2005年4月、文部科学省認可の株式会社立の大学として東京・秋葉原に開学(現在の所在地は東京・御茶ノ水)。デジタルコミュニケーション学部(4年制大学)とデジタルコンテンツ研究科(専門職大学院)を設置している。

デジタルコミュニケーション学部では、不確実で予測不能な未来を自分らしく生き抜く力を身につける。 デジタルコンテンツ(3DCG/VFX、VR/AR、ゲーム、映像、グラフィック、Webデザイン、メディアアート、プログラミング等)と企画・コミュニケーション(ビジネスプラン、マーケティング、広報PR等)を産業界の第一線で活躍する教員から幅広く学べる一学部一学科制を採用。さらにグローバル人材を育成するために外国語の重点的な学習プログラムを備え、留学を推進している。世界43か国・地域出身の学生が在籍し、御茶ノ水駅前で多様性に富むキャンパスを運営している。

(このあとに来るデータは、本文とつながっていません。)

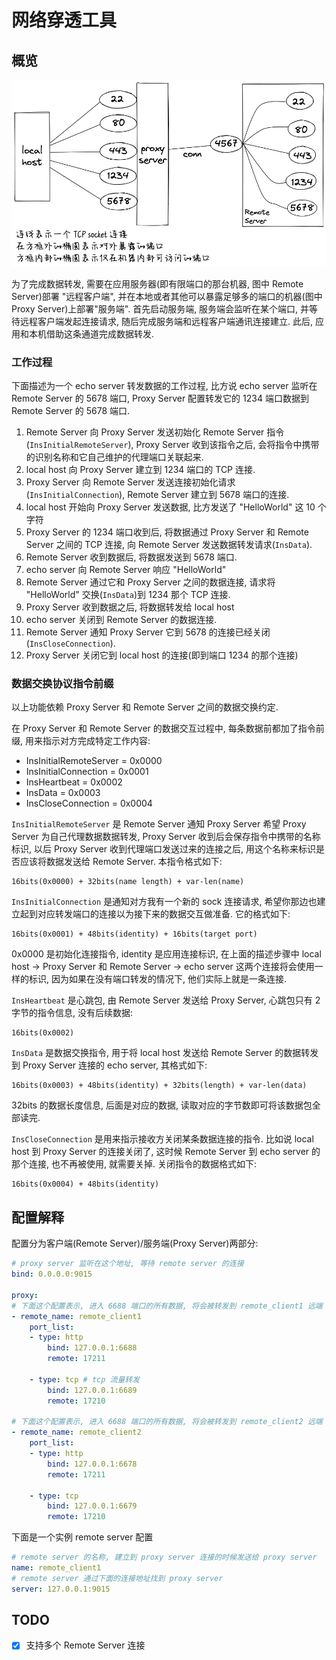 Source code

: # 网络穿透工具

## 概览

![arch.jpg](arch.jpg)

为了完成数据转发, 需要在应用服务器(即有限端口的那台机器, 图中 Remote Server)部署 "远程客户端",
并在本地或者其他可以暴露足够多的端口的机器(图中 Proxy Server)上部署"服务端".
首先启动服务端, 服务端会监听在某个端口, 并等待远程客户端发起连接请求, 随后完成服务端和远程客户端通讯连接建立.
此后, 应用和本机借助这条通道完成数据转发.

### 工作过程

下面描述为一个 echo server 转发数据的工作过程,
比方说 echo server 监听在 Remote Server 的 5678 端口, Proxy Server 配置转发它的 1234 端口数据到 Remote Server 的 5678 端口.

1. Remote Server 向 Proxy Server 发送初始化 Remote Server 指令(`InsInitialRemoteServer`), Proxy Server 收到该指令之后, 会将指令中携带的识别名称和它自己维护的代理端口关联起来.
2. local host 向 Proxy Server 建立到 1234 端口的 TCP 连接.
3. Proxy Server 向 Remote Server 发送连接初始化请求(`InsInitialConnection`), Remote Server 建立到 5678 端口的连接.
4. local host 开始向 Proxy Server 发送数据, 比方发送了 "HelloWorld" 这 10 个字符
5. Proxy Server 的 1234 端口收到后, 将数据通过 Proxy Server 和 Remote Server 之间的 TCP 连接, 向 Remote Server 发送数据转发请求(`InsData`).
6. Remote Server 收到数据后, 将数据发送到 5678 端口.
7. echo server 向 Remote Server 响应 "HelloWorld"
8. Remote Server 通过它和 Proxy Server 之间的数据连接, 请求将 "HelloWorld" 交换(`InsData`)到 1234 那个 TCP 连接.
9. Proxy Server 收到数据之后, 将数据转发给 local host
10. echo server 关闭到 Remote Server 的数据连接.
11. Remote Server 通知 Proxy Server 它到 5678 的连接已经关闭(`InsCloseConnection`).
12. Proxy Server 关闭它到 local host 的连接(即到端口 1234 的那个连接)

### 数据交换协议指令前缀

以上功能依赖 Proxy Server 和 Remote Server 之间的数据交换约定.

在 Proxy Server 和 Remote Server 的数据交互过程中, 每条数据前都加了指令前缀, 用来指示对方完成特定工作内容:

- InsInitialRemoteServer = 0x0000
- InsInitialConnection = 0x0001
- InsHeartbeat = 0x0002
- InsData = 0x0003
- InsCloseConnection = 0x0004

`InsInitialRemoteServer` 是 Remote Server 通知 Proxy Server 希望 Proxy Server 为自己代理数据数据转发, Proxy Server 收到后会保存指令中携带的名称标识, 以后 Proxy Server 收到代理端口发送过来的连接之后, 用这个名称来标识是否应该将数据发送给 Remote Server. 本指令格式如下:

```
16bits(0x0000) + 32bits(name length) + var-len(name)
```

`InsInitialConnection` 是通知对方我有一个新的 sock 连接请求, 希望你那边也建立起到对应转发端口的连接以为接下来的数据交互做准备. 它的格式如下:

```
16bits(0x0001) + 48bits(identity) + 16bits(target port)
```

0x0000 是初始化连接指令, identity 是应用连接标识, 在上面的描述步骤中 local host -> Proxy Server 和 Remote Server -> echo server 这两个连接将会使用一样的标识, 因为如果在没有端口转发的情况下, 他们实际上就是一条连接.

`InsHeartbeat` 是心跳包, 由 Remote Server 发送给 Proxy Server, 心跳包只有 2 字节的指令信息, 没有后续数据:

```
16bits(0x0002)
```

`InsData` 是数据交换指令, 用于将 local host 发送给 Remote Server 的数据转发到 Proxy Server 连接的 echo server, 其格式如下:

```
16bits(0x0003) + 48bits(identity) + 32bits(length) + var-len(data)
```

32bits 的数据长度信息, 后面是对应的数据, 读取对应的字节数即可将该数据包全部读完.

`InsCloseConnection` 是用来指示接收方关闭某条数据连接的指令. 比如说 local host 到 Proxy Server 的连接关闭了, 这时候 Remote Server 到 echo server 的那个连接, 也不再被使用, 就需要关掉. 关闭指令的数据格式如下:

```
16bits(0x0004) + 48bits(identity)
```

## 配置解释

配置分为客户端(Remote Server)/服务端(Proxy Server)两部分:

```yaml
# proxy server 监听在这个地址, 等待 remote server 的连接
bind: 0.0.0.0:9015

proxy:
# 下面这个配置表示, 进入 6688 端口的所有数据, 将会被转发到 remote_client1 远端 17211 这个端口
- remote_name: remote_client1
    port_list:
    - type: http
        bind: 127.0.0.1:6688
        remote: 17211

    - type: tcp # tcp 流量转发
        bind: 127.0.0.1:6689
        remote: 17210

# 下面这个配置表示, 进入 6688 端口的所有数据, 将会被转发到 remote_client2 远端 17211 这个端口
- remote_name: remote_client2
    port_list:
    - type: http
        bind: 127.0.0.1:6678
        remote: 17211

    - type: tcp
        bind: 127.0.0.1:6679
        remote: 17210
```

下面是一个实例 remote server 配置

```yaml
# remote server 的名称, 建立到 proxy server 连接的时候发送给 proxy server
name: remote_client1
# remote server 通过下面的连接地址找到 proxy server
server: 127.0.0.1:9015
```

## TODO

- [x] 支持多个 Remote Server 连接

デジタルコンテンツ研究科では、超高度情報化社会においてデジタルコミュニケーションを駆使し、社会に変革を起こすリーダーを輩出すべく、創発的学究領域 [SEAD(Science/Engineering/Art/Design)]の4要素をバランス良く身につけ融合し、理論と実務を架橋する人材育成を行う。新規事業プランニングとプロトタイピングなど、院生のアイデアの実装およびスタートアップ支援により、「令和4年度大学発ベンチャー調査」(経済産業省)では全国大学中 13位、私立大学中5位となっており、多数の起業家を輩出している。